The late Justice Ruth Bader Ginsburg, the demure firebrand who in her 80s became a legal, cultural and feminist icon, and known for her influential dissenting opinions, could also offer powerful career advice.

Four years ago, Ginsburg wrote an op-ed in the New York Times in which she offered her advice for living:

Another often-asked question when I speak in public: “Do you have some good advice you might share with us?” Yes, I do. It comes from my savvy mother-in-law, advice she gave me on my wedding day. “In every good marriage,” she counseled, “it helps sometimes to be a little deaf.” I have followed that advice assiduously, and not only at home through 56 years of a marital partnership nonpareil. I have employed it as well in every workplace, including the Supreme Court. When a thoughtless or unkind word is spoken, best tune out. Reacting in anger or annoyance will not advance one’s ability to persuade.

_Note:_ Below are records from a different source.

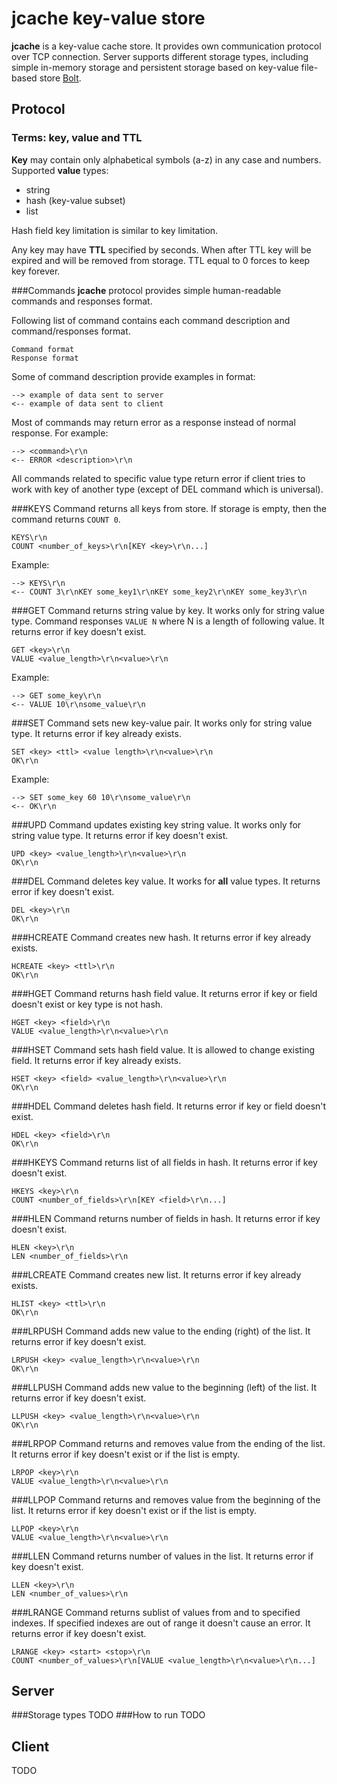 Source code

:# jcache key-value store
**jcache** is a key-value cache store. It provides own communication protocol over TCP connection. Server supports different storage types, including simple in-memory storage and persistent storage based on key-value file-based store [Bolt](https://github.com/boltdb/bolt).

## Protocol
### Terms: key, value and TTL
**Key** may contain only alphabetical symbols (a-z) in any case and numbers.
Supported **value** types:
- string
- hash (key-value subset)
- list

Hash field key limitation is similar to key limitation.

Any key may have **TTL** specified by seconds. When after TTL key will be expired and will be removed from storage. TTL equal to 0 forces to keep key forever.

###Commands
**jcache** protocol provides simple human-readable commands and responses format. 

Following list of command contains each command description and command/responses format.

	Command format
	Response format

Some of command description provide examples in format:

    --> example of data sent to server
    <-- example of data sent to client

Most of commands may return error as a response instead of normal response. For example:

    --> <command>\r\n
    <-- ERROR <description>\r\n

All commands related to specific value type return error if client tries to work with key of another type (except of DEL command which is universal).

###KEYS
Command returns all keys from store. If storage is empty, then the command returns `COUNT 0`.

    KEYS\r\n
    COUNT <number_of_keys>\r\n[KEY <key>\r\n...]

Example:

    --> KEYS\r\n
    <-- COUNT 3\r\nKEY some_key1\r\nKEY some_key2\r\nKEY some_key3\r\n

###GET
Command returns string value by key. It works only for string value type. Command responses `VALUE N` where N is a length of following value. It returns error if key doesn't exist.

	GET <key>\r\n
	VALUE <value_length>\r\n<value>\r\n

Example:

    --> GET some_key\r\n
    <-- VALUE 10\r\nsome_value\r\n

###SET
Command sets new key-value pair. It works only for string value type. It returns error if key already exists.

    SET <key> <ttl> <value length>\r\n<value>\r\n
	OK\r\n

Example:

    --> SET some_key 60 10\r\nsome_value\r\n
    <-- OK\r\n

###UPD
Command updates existing key string value. It works only for string value type. It returns error if key doesn't exist.

    UPD <key> <value_length>\r\n<value>\r\n
    OK\r\n

###DEL
Command deletes key value. It works for **all** value types. It returns error if key doesn't exist.

    DEL <key>\r\n
    OK\r\n

###HCREATE
Command creates new hash. It returns error if key already exists.

	HCREATE <key> <ttl>\r\n
	OK\r\n

###HGET
Command returns hash field value. It returns error if key or field doesn't exist or key type is not hash.

	HGET <key> <field>\r\n
	VALUE <value_length>\r\n<value>\r\n

###HSET
Command sets hash field value. It is allowed to change existing field. It returns error if key already exists.

	HSET <key> <field> <value_length>\r\n<value>\r\n
	OK\r\n

###HDEL
Command deletes hash field. It returns error if key or field doesn't exist.

	HDEL <key> <field>\r\n
	OK\r\n

###HKEYS
Command returns list of all fields in hash. It returns error if key doesn't exist.

	HKEYS <key>\r\n
	COUNT <number_of_fields>\r\n[KEY <field>\r\n...]

###HLEN
Command returns number of fields in hash. It returns error if key doesn't exist.

	HLEN <key>\r\n
	LEN <number_of_fields>\r\n

###LCREATE
Command creates new list. It returns error if key already exists.

	HLIST <key> <ttl>\r\n
	OK\r\n

###LRPUSH
Command adds new value to the ending (right) of the list. It returns error if key doesn't exist.

	LRPUSH <key> <value_length>\r\n<value>\r\n
	OK\r\n

###LLPUSH
Command adds new value to the beginning (left) of the list. It returns error if key doesn't exist.

	LLPUSH <key> <value_length>\r\n<value>\r\n
	OK\r\n

###LRPOP
Command returns and removes value from the ending of the list. It returns error if key doesn't exist or if the list is empty.

	LRPOP <key>\r\n
	VALUE <value_length>\r\n<value>\r\n

###LLPOP
Command returns and removes value from the beginning of the list. It returns error if key doesn't exist or if the list is empty.

	LLPOP <key>\r\n
	VALUE <value_length>\r\n<value>\r\n

###LLEN
Command returns number of values in the list. It returns error if key doesn't exist.

	LLEN <key>\r\n
	LEN <number_of_values>\r\n

###LRANGE
Command returns sublist of values from and to specified indexes. If specified indexes are out of range it doesn't cause an error. It returns error if key doesn't exist.

	LRANGE <key> <start> <stop>\r\n
	COUNT <number_of_values>\r\n[VALUE <value_length>\r\n<value>\r\n...]

## Server
###Storage types
TODO
###How to run
TODO
## Client
TODO
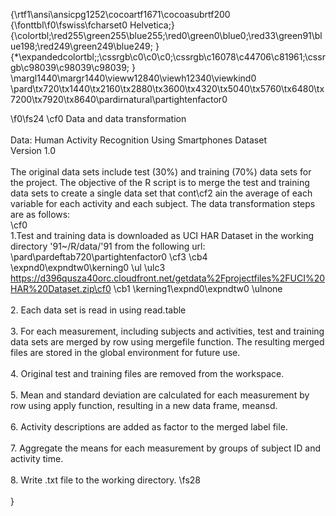 {\rtf1\ansi\ansicpg1252\cocoartf1671\cocoasubrtf200
{\fonttbl\f0\fswiss\fcharset0 Helvetica;}
{\colortbl;\red255\green255\blue255;\red0\green0\blue0;\red33\green91\blue198;\red249\green249\blue249;
}
{\*\expandedcolortbl;;\cssrgb\c0\c0\c0;\cssrgb\c16078\c44706\c81961;\cssrgb\c98039\c98039\c98039;
}
\margl1440\margr1440\vieww12840\viewh12340\viewkind0
\pard\tx720\tx1440\tx2160\tx2880\tx3600\tx4320\tx5040\tx5760\tx6480\tx7200\tx7920\tx8640\pardirnatural\partightenfactor0

\f0\fs24 \cf0 Data and data transformation\
\
Data: Human Activity Recognition Using Smartphones Dataset\
Version 1.0\
\
The original data sets include test (30%) and training (70%) data sets for the project. The objective of the R script is to merge the test and training data sets to create a single data set that cont\cf2 ain the average of each variable for each activity and each subject. The data transformation steps are as follows:\
\cf0 \
1.Test and training data is downloaded as UCI HAR Dataset in the working directory \'91~/R/data/\'91 from the following url:\
\pard\pardeftab720\partightenfactor0
\cf3 \cb4 \expnd0\expndtw0\kerning0
\ul \ulc3 https://d396qusza40orc.cloudfront.net/getdata%2Fprojectfiles%2FUCI%20HAR%20Dataset.zip\cf0 \cb1 \kerning1\expnd0\expndtw0 \ulnone \
\
2. Each data set is read in using read.table\
\
3. For each measurement, including subjects and activities, test and training data sets are merged by row using mergefile function. The resulting merged files are stored in the global environment for future use.\
\
4. Original test and training files are removed from the workspace.\
\
5. Mean and standard deviation are calculated for each measurement by row using apply function, resulting in a new data frame, meansd.\
\
6. Activity descriptions are added as factor to the merged label file.\
\
7. Aggregate the means for each measurement by groups of subject ID and activity time.\
\
8. Write .txt file to the working directory.
\fs28 \
\
} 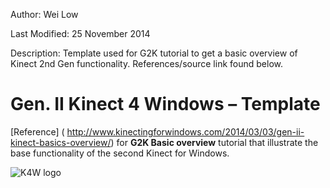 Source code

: ﻿Author: Wei Low

Last Modified: 25 November 2014

Description: Template used for G2K tutorial to get a basic overview of Kinect 2nd Gen functionality. References/source link found below.

Gen. II Kinect 4 Windows – Template
===========
[Reference] ( http://www.kinectingforwindows.com/2014/03/03/gen-ii-kinect-basics-overview/) for **G2K Basic overview** tutorial that illustrate the base functionality of the second Kinect for Windows.

![K4W logo](http://www.kinectingforwindows.com/wp-content/themes/twentyten/images/headers/logo.jpg)
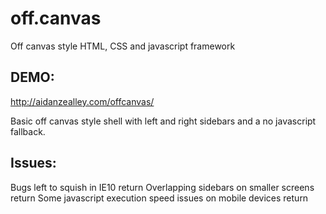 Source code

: off.canvas
==========

Off canvas style HTML, CSS and javascript framework

DEMO:
-----
http://aidanzealley.com/offcanvas/

Basic off canvas style shell with left and right sidebars and a no javascript fallback.

Issues:
-------
Bugs left to squish in IE10  return
Overlapping sidebars on smaller screens  return
Some javascript execution speed issues on mobile devices  return
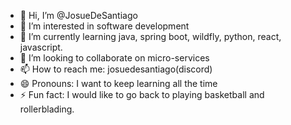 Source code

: - 👋 Hi, I’m @JosueDeSantiago
- 👀 I’m interested in software development
- 🌱 I’m currently learning java, spring boot, wildfly, python, react, javascript.
- 💞️ I’m looking to collaborate on micro-services
- 📫 How to reach me: josuedesantiago(discord)
- 😄 Pronouns: I want to keep learning all the time
- ⚡ Fun fact: I would like to go back to playing basketball and rollerblading.

<!---
JosueDeSantiago/JosueDeSantiago is a ✨ special ✨ repository because its `README.md` (this file) appears on your GitHub profile.
You can click the Preview link to take a look at your changes.
--->
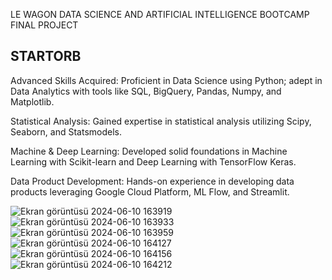 LE WAGON DATA SCIENCE AND ARTIFICIAL INTELLIGENCE BOOTCAMP FINAL PROJECT

## STARTORB

Advanced Skills Acquired: Proficient in Data Science using Python; adept in Data Analytics with tools like SQL, BigQuery, Pandas, Numpy, and Matplotlib.

Statistical Analysis: Gained expertise in statistical analysis utilizing Scipy, Seaborn, and Statsmodels.

Machine & Deep Learning: Developed solid foundations in Machine Learning with Scikit-learn and Deep Learning with TensorFlow Keras.

Data Product Development: Hands-on experience in developing data products leveraging Google Cloud Platform, ML Flow, and Streamlit.

![Ekran görüntüsü 2024-06-10 163919](https://github.com/mberkancetin/startup-website/assets/155624332/d3cd7bb2-d882-46e7-bf47-5dfd699678fd)
![Ekran görüntüsü 2024-06-10 163933](https://github.com/mberkancetin/startup-website/assets/155624332/77ba4beb-5ccb-4d2a-bded-f171be023f24)
![Ekran görüntüsü 2024-06-10 163959](https://github.com/mberkancetin/startup-website/assets/155624332/f9070e7c-9c2c-4043-9481-0a94da296396)
![Ekran görüntüsü 2024-06-10 164127](https://github.com/mberkancetin/startup-website/assets/155624332/1cad9e34-c403-43b4-8b9c-6983eb43d341)
![Ekran görüntüsü 2024-06-10 164156](https://github.com/mberkancetin/startup-website/assets/155624332/32bf75b3-ef01-4f62-81a7-37a896d89598)
![Ekran görüntüsü 2024-06-10 164212](https://github.com/mberkancetin/startup-website/assets/155624332/10f91774-1507-43c7-8eb0-b76e16dc854a)
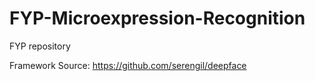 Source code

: # FYP-Microexpression-Recognition
FYP repository



Framework Source: https://github.com/serengil/deepface
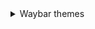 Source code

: <details>
  <summary> Waybar themes </summary>
   <ol>
  <details>
    <summary> **Monochrome** </summary> 
    
  ![image](https://raw.githubusercontent.com/gkmax132/hyprland_dotfiles/refs/heads/main/images/waybar/monochrome.png)
  </details>
  </ol>
</details>
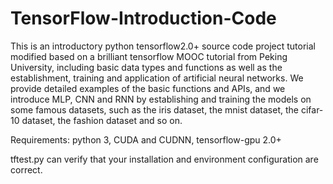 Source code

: # TensorFlow-Introduction-Code
This is an introductory python tensorflow2.0+ source code project tutorial modified based on a brilliant tensorflow MOOC tutorial from Peking University,
including basic data types and functions as well as the establishment, training and application of artificial  neural networks. 
We provide detailed examples of the basic functions and APIs, and we introduce MLP, CNN and RNN by establishing and training the models on some famous datasets, 
such as the iris dataset, the mnist dataset, the cifar-10 dataset, the fashion dataset and so on.

Requirements:
python 3,
CUDA and CUDNN,
tensorflow-gpu 2.0+

tftest.py can verify that your installation and environment configuration are correct.
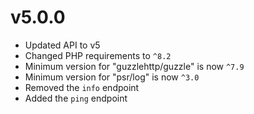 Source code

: # v5.0.0
- Updated API to v5
- Changed PHP requirements to `^8.2`
- Minimum version for "guzzlehttp/guzzle" is now `^7.9`
- Minimum version for "psr/log" is now `^3.0`
- Removed the `info` endpoint
- Added the `ping` endpoint
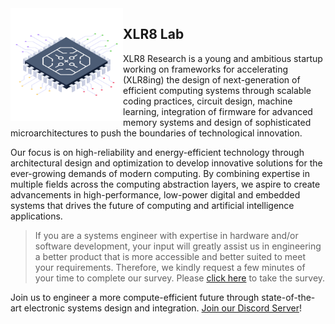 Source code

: <img align="left" width="180" src="/microchip.png" />

## XLR8 Lab
XLR8 Research is a young and ambitious startup working on frameworks for accelerating (XLR8ing) the design of next-generation of efficient computing systems through scalable coding practices, circuit design, machine learning, integration of firmware for advanced memory systems and design of sophisticated microarchitectures to push the boundaries of technological innovation.

Our focus is on high-reliability and energy-efficient technology through architectural design and optimization to develop innovative solutions for the ever-growing demands of modern computing. By combining expertise in multiple fields across the computing abstraction layers, we aspire to create advancements in high-performance, low-power digital and embedded systems that drives the future of computing and artificial intelligence applications.

> If you are a systems engineer with expertise in hardware and/or software development, your input will greatly assist us in engineering a better product that is more accessible and better suited to meet your requirements. Therefore, we kindly request a few minutes of your time to complete our survey. Please [click here](https://docs.google.com/forms/d/e/1FAIpQLSdoYAq-8agRYC7A3r-8lYnw8xmcA9ax6ZtiM-2ejI9OFxhRvQ/viewform?usp=sf_link) to take the survey.

Join us to engineer a more compute-efficient future through state-of-the-art electronic systems design and integration. [Join our Discord Server](https://discord.gg/83dMdBmnC3)!
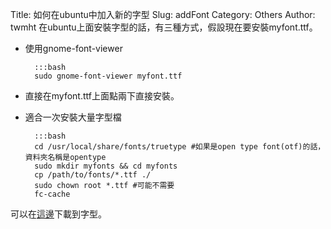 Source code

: Title: 如何在ubuntu中加入新的字型
Slug: addFont
Category: Others
Author: twmht
在ubuntu上面安裝字型的話，有三種方式，假設現在要安裝myfont.ttf。

* 使用gnome-font-viewer 

        :::bash
        sudo gnome-font-viewer myfont.ttf

* 直接在myfont.ttf上面點兩下直接安裝。

* 適合一次安裝大量字型檔

        :::bash
        cd /usr/local/share/fonts/truetype #如果是open type font(otf)的話，資料夾名稱是opentype
        sudo mkdir myfonts && cd myfonts
        cp /path/to/fonts/*.ttf ./
        sudo chown root *.ttf #可能不需要
        fc-cache

可以在[這邊]( http://www.exljbris.com/fontin.html)下載到字型。
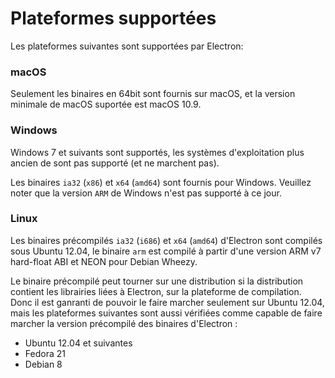 # Plateformes supportées

Les plateformes suivantes sont supportées par Electron:

### macOS

Seulement les binaires en 64bit  sont fournis sur macOS, et la version minimale de macOS suportée est macOS 10.9.

### Windows

Windows 7 et suivants sont supportés, les systèmes d'exploitation plus ancien de sont pas supporté
(et ne marchent pas).

Les binaires `ia32` (`x86`) et `x64` (`amd64`) sont fournis pour Windows.
Veuillez noter que la version `ARM` de Windows n'est pas supporté à ce jour.

### Linux

Les binaires précompilés `ia32` (`i686`) et `x64` (`amd64`) d'Electron sont compilés sous
Ubuntu 12.04, le binaire `arm` est compilé à partir d'une version ARM v7 hard-float ABI et
NEON pour Debian Wheezy.

Le binaire précompilé peut tourner sur une distribution si la distribution contient les librairies liées à Electron, sur la plateforme de compilation. Donc il est ganranti de pouvoir le faire marcher seulement sur Ubuntu 12.04, mais les plateformes suivantes sont aussi vérifiées comme capable de faire marcher la version précompilé des binaires d'Electron :

* Ubuntu 12.04 et suivantes
* Fedora 21
* Debian 8
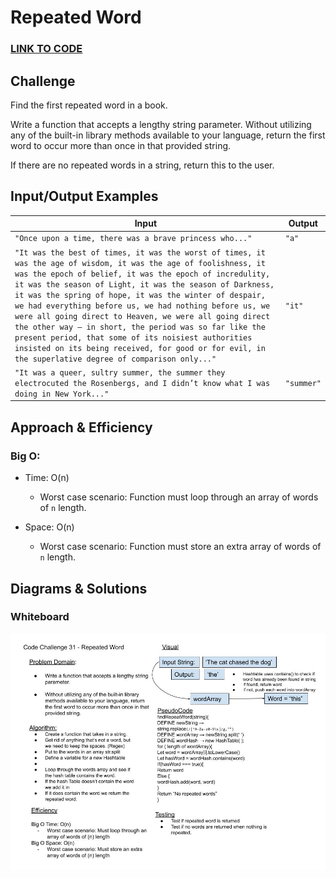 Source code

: # Repeated Word

<!-- NEED TO CHANGE THIS LINK!! -->

### **[LINK TO CODE](https://github.com/alex-whan/data-structures-and-algorithms/blob/master/javascript/challenges/repeatedWord/repeated-word.js)**

## Challenge

Find the first repeated word in a book.

Write a function that accepts a lengthy string parameter.
Without utilizing any of the built-in library methods available to your language, return the first word to occur more than once in that provided string.

If there are no repeated words in a string, return this to the user.

## Input/Output Examples

| Input                                                                                                                                                                                                                                                                                                                                                                                                                                                                                                                                                                                                                                       | Output     |
| ------------------------------------------------------------------------------------------------------------------------------------------------------------------------------------------------------------------------------------------------------------------------------------------------------------------------------------------------------------------------------------------------------------------------------------------------------------------------------------------------------------------------------------------------------------------------------------------------------------------------------------------- | ---------- |
| `"Once upon a time, there was a brave princess who..."`                                                                                                                                                                                                                                                                                                                                                                                                                                                                                                                                                                                     | `"a"`      |
| `"It was the best of times, it was the worst of times, it was the age of wisdom, it was the age of foolishness, it was the epoch of belief, it was the epoch of incredulity, it was the season of Light, it was the season of Darkness, it was the spring of hope, it was the winter of despair, we had everything before us, we had nothing before us, we were all going direct to Heaven, we were all going direct the other way – in short, the period was so far like the present period, that some of its noisiest authorities insisted on its being received, for good or for evil, in the superlative degree of comparison only..."` | `"it"`     |
| `"It was a queer, sultry summer, the summer they electrocuted the Rosenbergs, and I didn’t know what I was doing in New York..."`                                                                                                                                                                                                                                                                                                                                                                                                                                                                                                           | `"summer"` |

## Approach & Efficiency

### Big O:

- Time: O(n)

  - Worst case scenario: Function must loop through an array of words of `n` length.

- Space: O(n)

  - Worst case scenario: Function must store an extra array of words of `n` length.

## Diagrams & Solutions

### Whiteboard

![repeatedWord Whiteboard 1](./repeated-word-whiteboard.jpg)
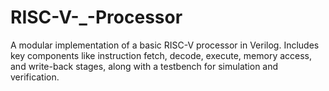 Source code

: # RISC-V-_-Processor
A modular implementation of a basic RISC-V processor in Verilog. Includes key components like instruction fetch, decode, execute, memory access, and write-back stages, along with a testbench for simulation and verification.
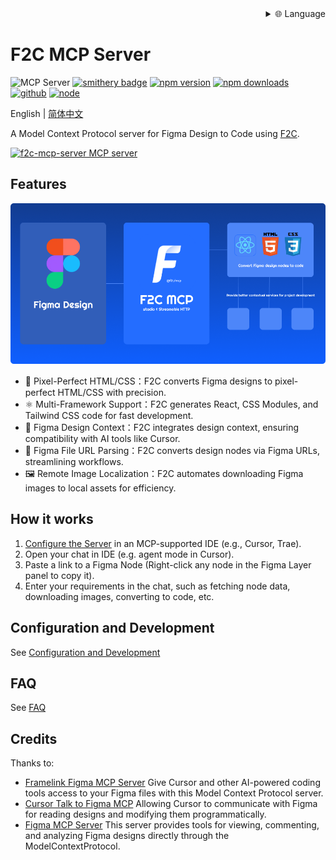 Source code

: 
<div align="right">
  <details>
    <summary >🌐 Language</summary>
    <div>
      <div align="right">
        <p><a href="https://openaitx.github.io/view.html?user=f2c-ai&project=f2c-mcp&lang=en">English</a></p>
        <p><a href="https://openaitx.github.io/view.html?user=f2c-ai&project=f2c-mcp&lang=zh-CN">简体中文</a></p>
        <p><a href="https://openaitx.github.io/view.html?user=f2c-ai&project=f2c-mcp&lang=zh-TW">繁體中文</a></p>
        <p><a href="https://openaitx.github.io/view.html?user=f2c-ai&project=f2c-mcp&lang=ja">日本語</a></p>
        <p><a href="https://openaitx.github.io/view.html?user=f2c-ai&project=f2c-mcp&lang=ko">한국어</a></p>
        <p><a href="https://openaitx.github.io/view.html?user=f2c-ai&project=f2c-mcp&lang=hi">हिन्दी</a></p>
        <p><a href="https://openaitx.github.io/view.html?user=f2c-ai&project=f2c-mcp&lang=th">ไทย</a></p>
        <p><a href="https://openaitx.github.io/view.html?user=f2c-ai&project=f2c-mcp&lang=fr">Français</a></p>
        <p><a href="https://openaitx.github.io/view.html?user=f2c-ai&project=f2c-mcp&lang=de">Deutsch</a></p>
        <p><a href="https://openaitx.github.io/view.html?user=f2c-ai&project=f2c-mcp&lang=es">Español</a></p>
        <p><a href="https://openaitx.github.io/view.html?user=f2c-ai&project=f2c-mcp&lang=it">Itapano</a></p>
        <p><a href="https://openaitx.github.io/view.html?user=f2c-ai&project=f2c-mcp&lang=ru">Русский</a></p>
        <p><a href="https://openaitx.github.io/view.html?user=f2c-ai&project=f2c-mcp&lang=pt">Português</a></p>
        <p><a href="https://openaitx.github.io/view.html?user=f2c-ai&project=f2c-mcp&lang=nl">Nederlands</a></p>
        <p><a href="https://openaitx.github.io/view.html?user=f2c-ai&project=f2c-mcp&lang=pl">Polski</a></p>
        <p><a href="https://openaitx.github.io/view.html?user=f2c-ai&project=f2c-mcp&lang=ar">العربية</a></p>
        <p><a href="https://openaitx.github.io/view.html?user=f2c-ai&project=f2c-mcp&lang=fa">فارسی</a></p>
        <p><a href="https://openaitx.github.io/view.html?user=f2c-ai&project=f2c-mcp&lang=tr">Türkçe</a></p>
        <p><a href="https://openaitx.github.io/view.html?user=f2c-ai&project=f2c-mcp&lang=vi">Tiếng Việt</a></p>
        <p><a href="https://openaitx.github.io/view.html?user=f2c-ai&project=f2c-mcp&lang=id">Bahasa Indonesia</a></p>
      </div>
    </div>
  </details>
</div>

# F2C MCP Server 
![MCP Server](https://badge.mcpx.dev?type=server 'MCP Server')
[![smithery badge](https://smithery.ai/badge/@f2c-ai/f2c-mcp)](https://smithery.ai/server/@f2c-ai/f2c-mcp)
[![npm version][npm-version-src]][npm-version-href]
[![npm downloads][npm-downloads-src]][npm-downloads-href]
[![github][github-src]][github-href]
[![node][node-src]][node-href]


[npm-version-src]: https://img.shields.io/npm/v/@f2c/mcp?style=flat&colorA=18181B&colorB=F0DB4F
[npm-version-href]: https://npmjs.com/package/@f2c/mcp
[npm-downloads-src]: https://img.shields.io/npm/dm/@f2c/mcp?style=flat&colorA=18181B&colorB=F0DB4F
[npm-downloads-href]: https://npmjs.com/package/@f2c/mcp
[github-src]: https://img.shields.io/badge/github-@f2c/mcp-blue?style=flat&colorA=18181B&colorB=F0DB4F
[github-href]: https://github.com/f2c-ai/f2c-mcp
[node-src]: https://img.shields.io/node/v/@f2c/mcp?style=flat&colorA=18181B&colorB=F0DB4F
[node-href]: https://nodejs.org/en/about/previous-releases

English | [简体中文](./README-zh-CN.md)

A Model Context Protocol server for Figma Design to Code using [F2C](https://f2c.yy.com/).

<a href="https://glama.ai/mcp/servers/@f2c-ai/f2c-mcp">
  <img width="380" height="200" src="https://glama.ai/mcp/servers/@f2c-ai/f2c-mcp/badge" alt="f2c-mcp-server MCP server" />
</a>

## Features
<img alt="f2c" src="https://raw.githubusercontent.com/f2c-ai/f2c-mcp/main/docs/bannerv3.png" />

- 🎨 Pixel-Perfect HTML/CSS：F2C converts Figma designs to pixel-perfect HTML/CSS with precision.
- ⚛️ Multi-Framework Support：F2C generates React, CSS Modules, and Tailwind CSS code for fast development.
- 🧠 Figma Design Context：F2C integrates design context, ensuring compatibility with AI tools like Cursor.
- 🔗 Figma File URL Parsing：F2C converts design nodes via Figma URLs, streamlining workflows.
- 🖼️ Remote Image Localization：F2C automates downloading Figma images to local assets for efficiency.

## How it works
1. [Configure the Server](docs/en/GettingStarted.md) in an MCP-supported IDE (e.g., Cursor, Trae).
2. Open your chat in IDE (e.g. agent mode in Cursor).
3. Paste a link to a Figma Node (Right-click any node in the Figma Layer panel to copy it).
4. Enter your requirements in the chat, such as fetching node data, downloading images, converting to code, etc.

## Configuration and Development

See [Configuration and Development](docs/en/GettingStarted.md)

## FAQ
See [FAQ](docs/en/FAQ.md)

## Credits

Thanks to:

+ [Framelink Figma MCP Server](https://github.com/GLips/Figma-Context-MCP) Give Cursor and other AI-powered coding tools access to your Figma files with this Model Context Protocol server.  
+ [Cursor Talk to Figma MCP](https://github.com/sonnylazuardi/cursor-talk-to-figma-mcp) Allowing Cursor to communicate with Figma for reading designs and modifying them programmatically.
+ [Figma MCP Server](https://github.com/MatthewDailey/figma-mcp) This server provides tools for viewing, commenting, and analyzing Figma designs directly through the ModelContextProtocol. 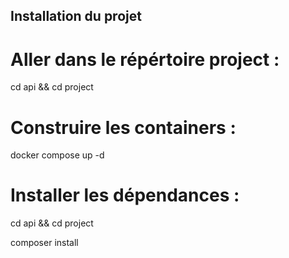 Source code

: ## Installation du projet 

# Aller dans le répértoire project :

cd api && cd project

# Construire les containers :

docker compose up -d

# Installer les dépendances : 

cd api && cd project

composer install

Ginsburg later returns to the same theme when describing her work on the Supreme Court:

Despite our strong disagreements on cardinal issues — think, for example, of controls on political campaign spending, affirmative action, access to abortion — we genuinely respect one another, even enjoy one another’s company.

Collegiality is crucial to the success of our mission. We could not do the job the Constitution assigns to us if we didn’t — to use one of Justice Antonin Scalia’s favorite expressions — “get over it!”

Whether you want tremendous success or more happiness, whether you work from home or in an office, Ruth Bader Ginsburg’s timeless and elegantly simple words can be applied, “it helps sometimes to be a little deaf.”

Anyone who pursues big or audacious goals (like being the second woman to serve on the U.S. Supreme Court) is going to hear some thoughtless or unkind words.

Here’s one way to help yourself tune out and implement Ginsburg’s advice. Whenever someone casts some unkind words in your direction, ask yourself, “What are the facts here?” Set aside the other person’s emotions (e.g., anger, resentment, accusations, jealousy, etc.) and listen only for the facts.

The easy option can be to react — fire off a scathing Slack message, email, or lose your cool during the meeting in the heat of the moment. The Supreme Court justice’s words are a gentle reminder that there is always another option: Don’t say anything at all, stick with the facts, remember the shared mission, and get on with your day.